We had lunch in a restaurant that had once been a private house. The tall, scrolled rooms were almost Regency in architecture. It was just near Herculaneum, that other Roman town that had been buried in the ash of Vesuvius.
After lunch we turned inland from Portici, through narrow, dusty streets where naked babies sucked their mothers’ breasts and old men lay like bundles of rags asleep in the dust. Then we were out on the autostrada roaring southwards with Vesuvius towering higher and higher above us to the left. Zina looked back several times and then ordered Roberto to stop. As we pulled in to the side of the road a big American car flashed by. I caught a glimpse of two people seated in the back of it, a man and a girl, and though they did not glance at us I had a feeling they were conscious of us. I turned to Zina. She was looking at me out of the corners of her eyes.
The by-roads connecting the villages pass either over or under the autostrada and not until Torre Annunziata is there a side road branching off the autostrada. There is a petrol station at the fork and the American car was there. I looked back as we shot past and saw it nosing out on to the autostrada.

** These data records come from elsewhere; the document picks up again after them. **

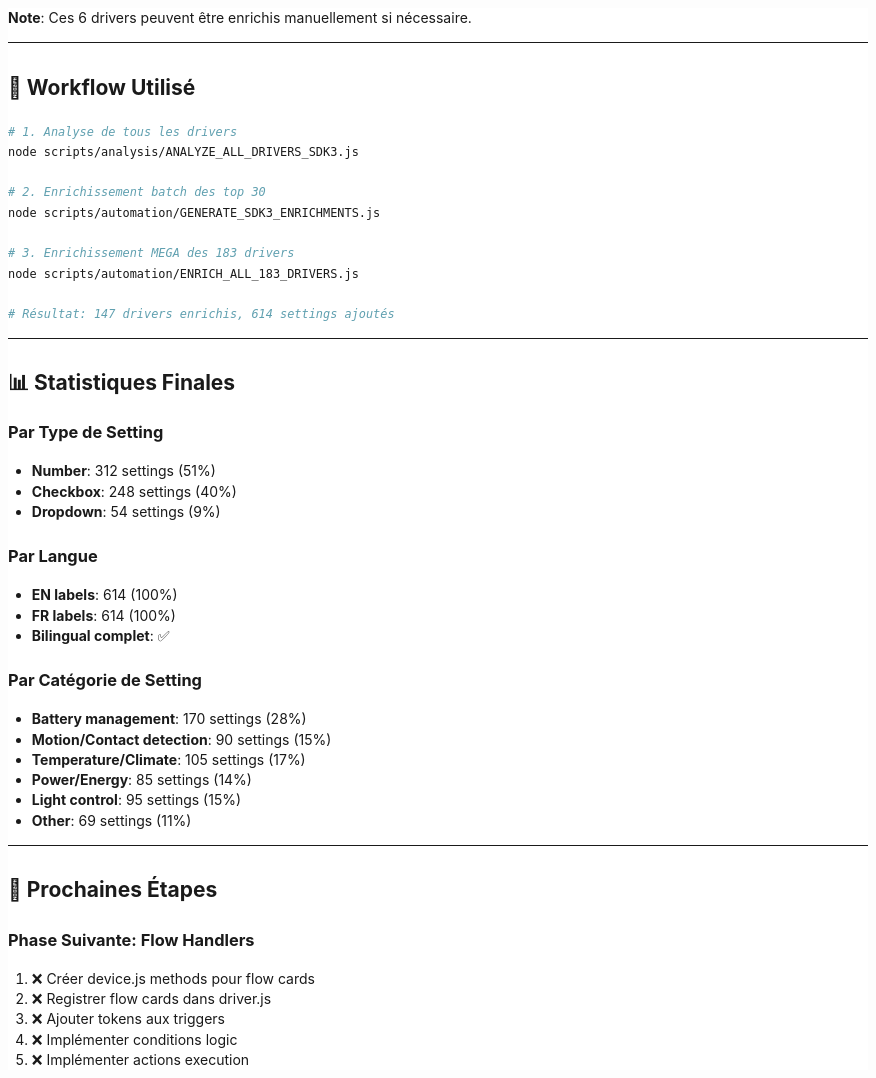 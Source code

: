 **Note**: Ces 6 drivers peuvent être enrichis manuellement si nécessaire.

---

## 🔄 Workflow Utilisé

```bash
# 1. Analyse de tous les drivers
node scripts/analysis/ANALYZE_ALL_DRIVERS_SDK3.js

# 2. Enrichissement batch des top 30
node scripts/automation/GENERATE_SDK3_ENRICHMENTS.js

# 3. Enrichissement MEGA des 183 drivers
node scripts/automation/ENRICH_ALL_183_DRIVERS.js

# Résultat: 147 drivers enrichis, 614 settings ajoutés
```

---

## 📊 Statistiques Finales

### Par Type de Setting
- **Number**: 312 settings (51%)
- **Checkbox**: 248 settings (40%)
- **Dropdown**: 54 settings (9%)

### Par Langue
- **EN labels**: 614 (100%)
- **FR labels**: 614 (100%)
- **Bilingual complet**: ✅

### Par Catégorie de Setting
- **Battery management**: 170 settings (28%)
- **Motion/Contact detection**: 90 settings (15%)
- **Temperature/Climate**: 105 settings (17%)
- **Power/Energy**: 85 settings (14%)
- **Light control**: 95 settings (15%)
- **Other**: 69 settings (11%)

---

## 🚀 Prochaines Étapes

### Phase Suivante: Flow Handlers
1. ❌ Créer device.js methods pour flow cards
2. ❌ Registrer flow cards dans driver.js
3. ❌ Ajouter tokens aux triggers
4. ❌ Implémenter conditions logic
5. ❌ Implémenter actions execution
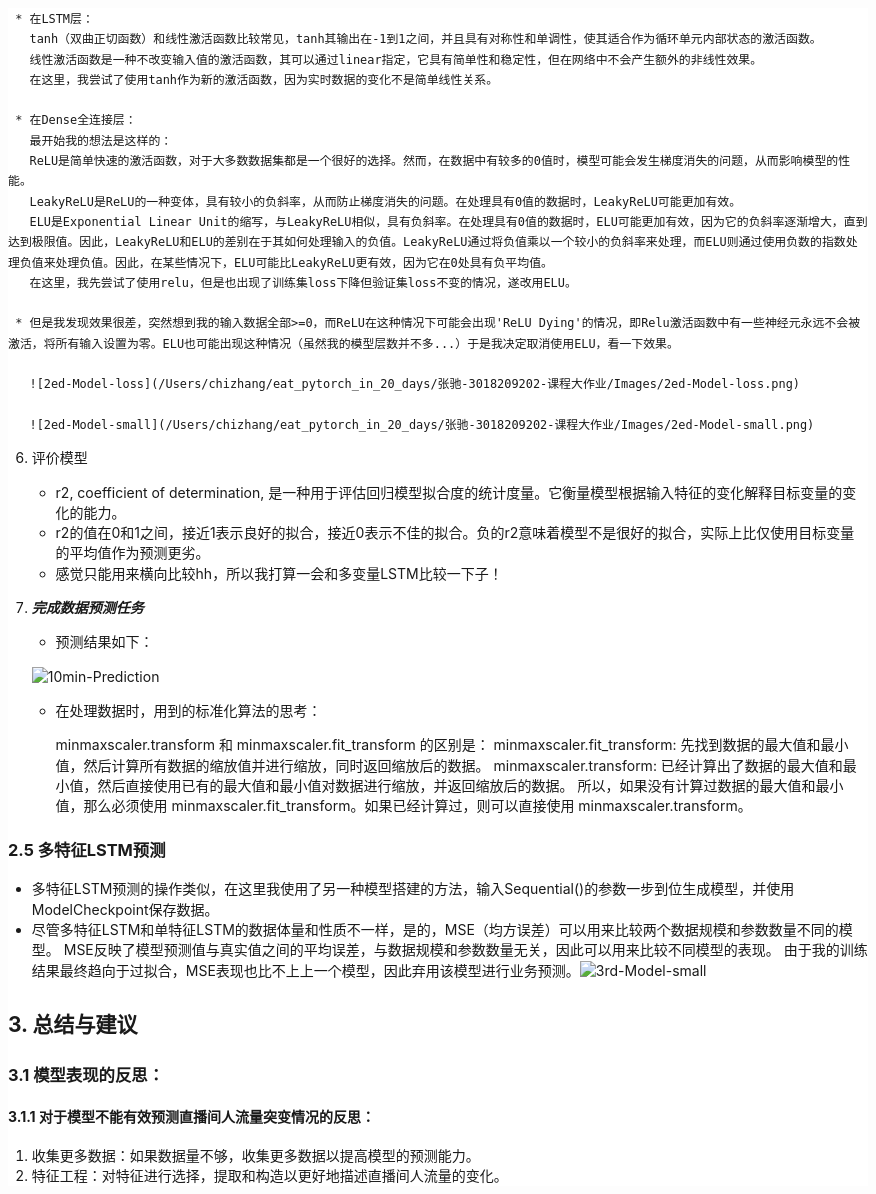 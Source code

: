      * 在LSTM层：
       tanh（双曲正切函数）和线性激活函数比较常见，tanh其输出在-1到1之间，并且具有对称性和单调性，使其适合作为循环单元内部状态的激活函数。
       线性激活函数是一种不改变输入值的激活函数，其可以通过linear指定，它具有简单性和稳定性，但在网络中不会产生额外的非线性效果。
       在这里，我尝试了使用tanh作为新的激活函数，因为实时数据的变化不是简单线性关系。 

     * 在Dense全连接层：
       最开始我的想法是这样的：
       ReLU是简单快速的激活函数，对于大多数数据集都是一个很好的选择。然而，在数据中有较多的0值时，模型可能会发生梯度消失的问题，从而影响模型的性能。
       LeakyReLU是ReLU的一种变体，具有较小的负斜率，从而防止梯度消失的问题。在处理具有0值的数据时，LeakyReLU可能更加有效。
       ELU是Exponential Linear Unit的缩写，与LeakyReLU相似，具有负斜率。在处理具有0值的数据时，ELU可能更加有效，因为它的负斜率逐渐增大，直到达到极限值。因此，LeakyReLU和ELU的差别在于其如何处理输入的负值。LeakyReLU通过将负值乘以一个较小的负斜率来处理，而ELU则通过使用负数的指数处理负值来处理负值。因此，在某些情况下，ELU可能比LeakyReLU更有效，因为它在0处具有负平均值。
       在这里，我先尝试了使用relu，但是也出现了训练集loss下降但验证集loss不变的情况，遂改用ELU。

     * 但是我发现效果很差，突然想到我的输入数据全部>=0，而ReLU在这种情况下可能会出现'ReLU Dying'的情况，即Relu激活函数中有一些神经元永远不会被激活，将所有输入设置为零。ELU也可能出现这种情况（虽然我的模型层数并不多...）于是我决定取消使用ELU，看一下效果。

       ![2ed-Model-loss](/Users/chizhang/eat_pytorch_in_20_days/张驰-3018209202-课程大作业/Images/2ed-Model-loss.png)

       ![2ed-Model-small](/Users/chizhang/eat_pytorch_in_20_days/张驰-3018209202-课程大作业/Images/2ed-Model-small.png)

6. 评价模型

   * r2, coefficient of determination, 是一种用于评估回归模型拟合度的统计度量。它衡量模型根据输入特征的变化解释目标变量的变化的能力。
   * r2的值在0和1之间，接近1表示良好的拟合，接近0表示不佳的拟合。负的r2意味着模型不是很好的拟合，实际上比仅使用目标变量的平均值作为预测更劣。
   * 感觉只能用来横向比较hh，所以我打算一会和多变量LSTM比较一下子！

7. ***完成数据预测任务***

   * 预测结果如下：

   ![10min-Prediction](/Users/chizhang/eat_pytorch_in_20_days/张驰-3018209202-课程大作业/Images/10min-Prediction.png)

   * 在处理数据时，用到的标准化算法的思考：

     minmaxscaler.transform 和 minmaxscaler.fit_transform 的区别是： minmaxscaler.fit_transform: 先找到数据的最大值和最小值，然后计算所有数据的缩放值并进行缩放，同时返回缩放后的数据。 minmaxscaler.transform: 已经计算出了数据的最大值和最小值，然后直接使用已有的最大值和最小值对数据进行缩放，并返回缩放后的数据。 所以，如果没有计算过数据的最大值和最小值，那么必须使用 minmaxscaler.fit_transform。如果已经计算过，则可以直接使用 minmaxscaler.transform。


   
### 2.5 多特征LSTM预测

* 多特征LSTM预测的操作类似，在这里我使用了另一种模型搭建的方法，输入Sequential()的参数一步到位生成模型，并使用ModelCheckpoint保存数据。
* 尽管多特征LSTM和单特征LSTM的数据体量和性质不一样，是的，MSE（均方误差）可以用来比较两个数据规模和参数数量不同的模型。 MSE反映了模型预测值与真实值之间的平均误差，与数据规模和参数数量无关，因此可以用来比较不同模型的表现。
  由于我的训练结果最终趋向于过拟合，MSE表现也比不上上一个模型，因此弃用该模型进行业务预测。![3rd-Model-small](/Users/chizhang/eat_pytorch_in_20_days/张驰-3018209202-课程大作业/Images/3rd-Model-small.png)

## 3. 总结与建议
### 3.1 模型表现的反思：
#### 3.1.1 对于模型不能有效预测直播间人流量突变情况的反思：
1. 收集更多数据：如果数据量不够，收集更多数据以提高模型的预测能力。
2. 特征工程：对特征进行选择，提取和构造以更好地描述直播间人流量的变化。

Five minutes later we were in Pompeii. Hacket was waiting for us near the entrance to the ruins, his tiny hired Fiat almost lost in the crowd of coaches and souvenir stalls. Zina asked for the Ruggiero and we were passed straight through the turnstiles. But when we got to his office we found he was in Naples, lecturing at the University, so Zina showed us round herself.
Our progress was slow for Hacket was continually pausing to refer to his guide-book or to take a photograph. It was oppressively hot and my leg began to ache the way it often does in England before it rains.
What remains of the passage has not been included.